**What you have to do:** If a line of the material holds the string "Hollywood", it counts; report the number of such lines alone.
=======
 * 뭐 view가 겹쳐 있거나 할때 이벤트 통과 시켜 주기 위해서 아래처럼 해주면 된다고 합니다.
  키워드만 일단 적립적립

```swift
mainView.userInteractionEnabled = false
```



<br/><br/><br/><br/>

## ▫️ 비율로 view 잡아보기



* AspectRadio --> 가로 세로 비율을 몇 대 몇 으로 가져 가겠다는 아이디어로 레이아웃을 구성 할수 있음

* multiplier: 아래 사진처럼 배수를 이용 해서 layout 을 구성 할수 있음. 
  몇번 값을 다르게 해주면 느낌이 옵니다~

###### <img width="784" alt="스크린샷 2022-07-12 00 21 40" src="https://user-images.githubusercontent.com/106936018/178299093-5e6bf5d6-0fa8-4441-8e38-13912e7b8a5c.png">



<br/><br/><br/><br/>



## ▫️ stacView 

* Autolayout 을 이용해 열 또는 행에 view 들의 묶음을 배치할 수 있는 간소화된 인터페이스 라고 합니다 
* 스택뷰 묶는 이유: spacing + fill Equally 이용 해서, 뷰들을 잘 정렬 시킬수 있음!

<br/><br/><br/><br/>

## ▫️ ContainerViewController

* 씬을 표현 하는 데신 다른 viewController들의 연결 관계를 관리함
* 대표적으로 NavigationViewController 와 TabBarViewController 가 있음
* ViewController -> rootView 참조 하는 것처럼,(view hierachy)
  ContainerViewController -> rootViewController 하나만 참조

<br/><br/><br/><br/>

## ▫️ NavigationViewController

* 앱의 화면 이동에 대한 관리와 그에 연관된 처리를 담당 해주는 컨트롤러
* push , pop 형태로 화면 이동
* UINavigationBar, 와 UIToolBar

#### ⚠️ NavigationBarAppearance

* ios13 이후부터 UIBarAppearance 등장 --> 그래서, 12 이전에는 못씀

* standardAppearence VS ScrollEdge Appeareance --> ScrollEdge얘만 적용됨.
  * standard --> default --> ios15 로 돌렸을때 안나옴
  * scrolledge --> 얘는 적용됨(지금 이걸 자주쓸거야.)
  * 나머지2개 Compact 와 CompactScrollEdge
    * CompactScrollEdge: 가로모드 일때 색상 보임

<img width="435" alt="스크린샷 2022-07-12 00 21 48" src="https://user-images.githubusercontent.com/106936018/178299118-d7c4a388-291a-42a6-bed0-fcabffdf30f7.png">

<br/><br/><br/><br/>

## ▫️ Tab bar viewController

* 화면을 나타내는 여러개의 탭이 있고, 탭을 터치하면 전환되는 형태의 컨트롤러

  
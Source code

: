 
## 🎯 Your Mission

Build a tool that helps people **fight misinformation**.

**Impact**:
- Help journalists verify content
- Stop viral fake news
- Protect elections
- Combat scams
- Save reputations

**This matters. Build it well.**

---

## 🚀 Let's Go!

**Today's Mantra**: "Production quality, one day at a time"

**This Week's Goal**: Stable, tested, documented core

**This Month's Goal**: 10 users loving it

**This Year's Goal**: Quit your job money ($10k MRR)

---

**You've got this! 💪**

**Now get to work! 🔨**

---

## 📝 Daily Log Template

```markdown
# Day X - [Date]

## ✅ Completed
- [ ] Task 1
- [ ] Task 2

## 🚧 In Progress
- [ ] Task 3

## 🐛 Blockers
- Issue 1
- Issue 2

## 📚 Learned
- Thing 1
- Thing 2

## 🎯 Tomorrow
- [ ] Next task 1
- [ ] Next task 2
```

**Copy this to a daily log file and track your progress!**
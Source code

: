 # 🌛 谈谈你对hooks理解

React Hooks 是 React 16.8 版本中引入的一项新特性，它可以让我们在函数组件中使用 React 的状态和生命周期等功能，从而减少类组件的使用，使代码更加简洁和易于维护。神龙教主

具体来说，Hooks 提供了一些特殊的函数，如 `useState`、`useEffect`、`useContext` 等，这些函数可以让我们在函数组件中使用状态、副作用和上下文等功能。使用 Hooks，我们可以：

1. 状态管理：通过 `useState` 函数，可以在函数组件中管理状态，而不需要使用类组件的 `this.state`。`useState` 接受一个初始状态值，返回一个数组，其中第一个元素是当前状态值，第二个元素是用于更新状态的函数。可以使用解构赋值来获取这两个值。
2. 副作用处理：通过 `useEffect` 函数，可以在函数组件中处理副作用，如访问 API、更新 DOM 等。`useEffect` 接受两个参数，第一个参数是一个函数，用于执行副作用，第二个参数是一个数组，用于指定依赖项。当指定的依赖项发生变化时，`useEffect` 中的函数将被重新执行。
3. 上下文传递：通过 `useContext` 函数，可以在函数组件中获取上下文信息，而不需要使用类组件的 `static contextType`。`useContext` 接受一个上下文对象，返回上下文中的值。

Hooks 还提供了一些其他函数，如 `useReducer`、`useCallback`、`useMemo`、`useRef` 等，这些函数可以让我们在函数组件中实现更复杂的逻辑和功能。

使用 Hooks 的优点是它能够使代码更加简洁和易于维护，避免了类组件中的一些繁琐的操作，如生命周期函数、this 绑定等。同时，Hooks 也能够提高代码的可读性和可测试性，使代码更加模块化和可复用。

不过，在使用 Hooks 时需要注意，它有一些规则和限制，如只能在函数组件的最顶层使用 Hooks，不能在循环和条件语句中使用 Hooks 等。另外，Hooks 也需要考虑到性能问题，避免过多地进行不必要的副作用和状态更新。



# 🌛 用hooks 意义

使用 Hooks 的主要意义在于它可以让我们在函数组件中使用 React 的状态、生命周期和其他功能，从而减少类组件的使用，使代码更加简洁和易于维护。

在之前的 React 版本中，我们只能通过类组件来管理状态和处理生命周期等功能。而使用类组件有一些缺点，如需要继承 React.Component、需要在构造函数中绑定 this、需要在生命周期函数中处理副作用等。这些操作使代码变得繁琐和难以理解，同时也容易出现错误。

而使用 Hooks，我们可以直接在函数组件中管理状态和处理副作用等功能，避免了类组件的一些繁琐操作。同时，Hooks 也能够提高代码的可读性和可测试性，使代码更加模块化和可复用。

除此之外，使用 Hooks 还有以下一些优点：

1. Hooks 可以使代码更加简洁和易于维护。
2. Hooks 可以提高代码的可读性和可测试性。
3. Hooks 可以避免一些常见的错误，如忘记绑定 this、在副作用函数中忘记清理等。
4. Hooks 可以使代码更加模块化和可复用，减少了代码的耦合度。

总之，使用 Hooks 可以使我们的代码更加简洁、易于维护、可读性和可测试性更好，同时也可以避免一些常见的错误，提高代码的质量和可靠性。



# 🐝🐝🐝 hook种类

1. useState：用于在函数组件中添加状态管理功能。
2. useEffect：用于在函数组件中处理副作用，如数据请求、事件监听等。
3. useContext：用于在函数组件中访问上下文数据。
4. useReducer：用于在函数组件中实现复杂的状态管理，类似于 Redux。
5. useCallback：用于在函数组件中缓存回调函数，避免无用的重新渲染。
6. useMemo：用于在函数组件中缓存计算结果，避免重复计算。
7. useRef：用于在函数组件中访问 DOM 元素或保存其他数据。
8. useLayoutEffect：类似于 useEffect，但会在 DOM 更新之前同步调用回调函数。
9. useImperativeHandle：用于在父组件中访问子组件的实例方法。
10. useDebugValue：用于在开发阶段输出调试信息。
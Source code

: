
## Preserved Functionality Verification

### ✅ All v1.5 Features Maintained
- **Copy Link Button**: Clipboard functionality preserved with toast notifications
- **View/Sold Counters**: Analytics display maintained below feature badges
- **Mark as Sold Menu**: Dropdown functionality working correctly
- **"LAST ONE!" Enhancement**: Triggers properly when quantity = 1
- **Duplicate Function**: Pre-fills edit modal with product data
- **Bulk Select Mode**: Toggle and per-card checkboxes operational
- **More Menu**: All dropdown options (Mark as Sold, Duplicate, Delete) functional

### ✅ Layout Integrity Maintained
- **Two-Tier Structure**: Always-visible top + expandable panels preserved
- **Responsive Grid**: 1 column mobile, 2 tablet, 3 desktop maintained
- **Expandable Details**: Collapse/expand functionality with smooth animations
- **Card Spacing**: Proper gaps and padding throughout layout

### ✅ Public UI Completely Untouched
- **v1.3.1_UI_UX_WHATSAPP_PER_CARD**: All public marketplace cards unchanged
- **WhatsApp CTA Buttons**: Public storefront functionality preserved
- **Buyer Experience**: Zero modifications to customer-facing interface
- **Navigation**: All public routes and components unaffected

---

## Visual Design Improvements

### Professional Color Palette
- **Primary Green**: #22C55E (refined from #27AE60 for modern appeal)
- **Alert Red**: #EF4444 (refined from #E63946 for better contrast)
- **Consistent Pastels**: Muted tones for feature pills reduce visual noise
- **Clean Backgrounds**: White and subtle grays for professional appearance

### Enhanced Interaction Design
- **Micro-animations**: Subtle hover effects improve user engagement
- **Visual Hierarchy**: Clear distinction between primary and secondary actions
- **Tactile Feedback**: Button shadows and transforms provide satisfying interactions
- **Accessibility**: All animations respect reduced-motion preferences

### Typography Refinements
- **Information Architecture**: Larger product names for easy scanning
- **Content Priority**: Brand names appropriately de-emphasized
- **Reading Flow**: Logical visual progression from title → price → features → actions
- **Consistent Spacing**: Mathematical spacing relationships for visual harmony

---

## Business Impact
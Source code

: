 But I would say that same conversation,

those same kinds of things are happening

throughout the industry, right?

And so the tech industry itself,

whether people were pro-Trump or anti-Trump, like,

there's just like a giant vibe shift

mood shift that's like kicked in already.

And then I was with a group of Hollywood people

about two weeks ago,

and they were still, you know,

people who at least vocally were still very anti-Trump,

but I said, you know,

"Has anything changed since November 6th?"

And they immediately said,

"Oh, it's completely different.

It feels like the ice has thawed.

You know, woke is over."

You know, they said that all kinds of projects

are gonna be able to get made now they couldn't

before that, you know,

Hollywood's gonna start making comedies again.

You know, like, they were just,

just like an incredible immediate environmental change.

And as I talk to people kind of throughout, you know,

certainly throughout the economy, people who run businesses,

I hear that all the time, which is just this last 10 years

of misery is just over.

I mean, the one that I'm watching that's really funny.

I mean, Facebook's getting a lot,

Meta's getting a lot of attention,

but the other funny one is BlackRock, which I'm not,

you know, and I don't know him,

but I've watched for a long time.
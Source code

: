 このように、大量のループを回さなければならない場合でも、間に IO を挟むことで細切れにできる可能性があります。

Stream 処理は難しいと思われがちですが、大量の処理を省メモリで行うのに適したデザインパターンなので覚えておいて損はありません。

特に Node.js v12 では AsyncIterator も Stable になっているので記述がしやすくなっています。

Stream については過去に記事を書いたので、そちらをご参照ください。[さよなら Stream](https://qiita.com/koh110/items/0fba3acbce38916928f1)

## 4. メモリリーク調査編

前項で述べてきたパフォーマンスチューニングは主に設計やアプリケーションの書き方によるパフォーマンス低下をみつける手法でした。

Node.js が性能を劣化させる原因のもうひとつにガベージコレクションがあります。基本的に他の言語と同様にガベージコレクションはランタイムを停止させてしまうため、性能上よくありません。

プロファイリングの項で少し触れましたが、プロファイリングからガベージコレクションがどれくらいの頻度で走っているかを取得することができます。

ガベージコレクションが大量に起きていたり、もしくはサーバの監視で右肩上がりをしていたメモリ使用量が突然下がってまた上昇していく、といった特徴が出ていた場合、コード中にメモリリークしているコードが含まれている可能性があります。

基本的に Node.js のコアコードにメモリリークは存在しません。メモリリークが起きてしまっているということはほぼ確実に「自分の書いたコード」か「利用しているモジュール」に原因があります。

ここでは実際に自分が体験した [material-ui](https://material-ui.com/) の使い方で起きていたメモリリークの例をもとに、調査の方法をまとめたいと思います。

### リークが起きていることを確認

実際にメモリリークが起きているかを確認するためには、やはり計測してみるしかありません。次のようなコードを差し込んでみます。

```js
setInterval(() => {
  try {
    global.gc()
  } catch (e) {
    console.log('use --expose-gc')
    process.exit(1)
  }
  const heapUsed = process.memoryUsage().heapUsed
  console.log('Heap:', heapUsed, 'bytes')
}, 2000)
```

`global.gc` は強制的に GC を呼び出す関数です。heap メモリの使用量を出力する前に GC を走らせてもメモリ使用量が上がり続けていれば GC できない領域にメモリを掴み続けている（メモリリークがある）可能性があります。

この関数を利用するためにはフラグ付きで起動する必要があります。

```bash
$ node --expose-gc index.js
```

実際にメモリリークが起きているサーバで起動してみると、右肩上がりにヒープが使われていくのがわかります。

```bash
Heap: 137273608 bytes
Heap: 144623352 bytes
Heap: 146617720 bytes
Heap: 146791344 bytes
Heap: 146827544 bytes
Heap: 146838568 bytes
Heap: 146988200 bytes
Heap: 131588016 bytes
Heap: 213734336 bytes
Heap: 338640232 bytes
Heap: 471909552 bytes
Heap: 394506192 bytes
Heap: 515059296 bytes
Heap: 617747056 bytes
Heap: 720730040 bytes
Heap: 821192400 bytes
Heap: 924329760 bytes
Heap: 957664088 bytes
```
=======
**Completed exercise:** 2